Die Presse und ihre Ideologien holten als Flammenwerfer vierhundert Jahre später auf. Dann kam das Radio ins Spiel. Nicht mehr gelesen, nur gehört! Mal Goebbels Schnauze, mal Feindsender. Das Radio verteilte Sprengsätze in Wörtern. Ausnahmezustand war Krieg. Welches Glück für uns, dass sich der heute in Mitteleuropa nur im Kopf abspielt. Und im Netz. Erfahrungsgemäß bleibt er da nicht.

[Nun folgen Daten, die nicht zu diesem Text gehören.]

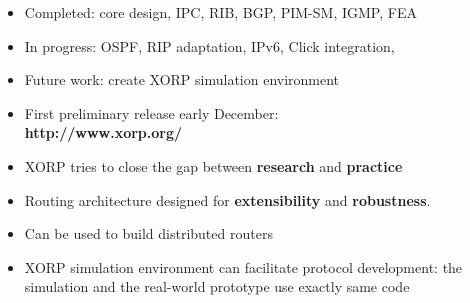 \documentclass[landscape]{icsislides}
\begin{document}
\begin{slide}

\begin{itemize}

  \item Completed: core design, IPC, RIB, BGP, PIM-SM, IGMP, FEA

  \item In progress: OSPF, RIP adaptation, IPv6, Click integration,

  \item Future work: create XORP simulation environment

  \item First preliminary release early December: \\
  {\bf http://www.xorp.org/}

\end{itemize}

\end{slide}

\begin{slide}

\begin{itemize}

  \item XORP tries to close the gap between {\bf research} and {\bf practice}

  \item Routing architecture designed for {\bf extensibility} and {\bf
  robustness}.

  \item Can be used to build distributed routers

  \item XORP simulation environment can facilitate protocol development: the
  simulation and the real-world prototype use exactly same code

\end{itemize}

\end{slide}

\end{document}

Mal von Esoterik abgesehen, die ihren Platz in der Welt des Geistigen hat, aber meist missbraucht wird, über die eigenen Ufer tritt und eher den Verstand flutet, als fruchtbare Ideen erweckt, wird Meinung ganz groß geschrieben. Jedem seine Meinung, Meinungsvieltfalt ist in. Das sei Demokratie, glauben die meisten. Man muss das doch mal sagen dürfen. Ohne vorher gründlich nachzudenken? Vielfalt ist kein statischer Zustand, auch sie ist ein Prozess mit offenen Ausgängen.

Die Beschleunigung durch elektronische Medien ist nicht für unsere Hirne gemacht. Sie haben ihre Vorzüge, aber Reizüberflutung setzt diese außer Kraft. Und Nach-, Mit- und Vorausdenken brauchen ihre Zeit.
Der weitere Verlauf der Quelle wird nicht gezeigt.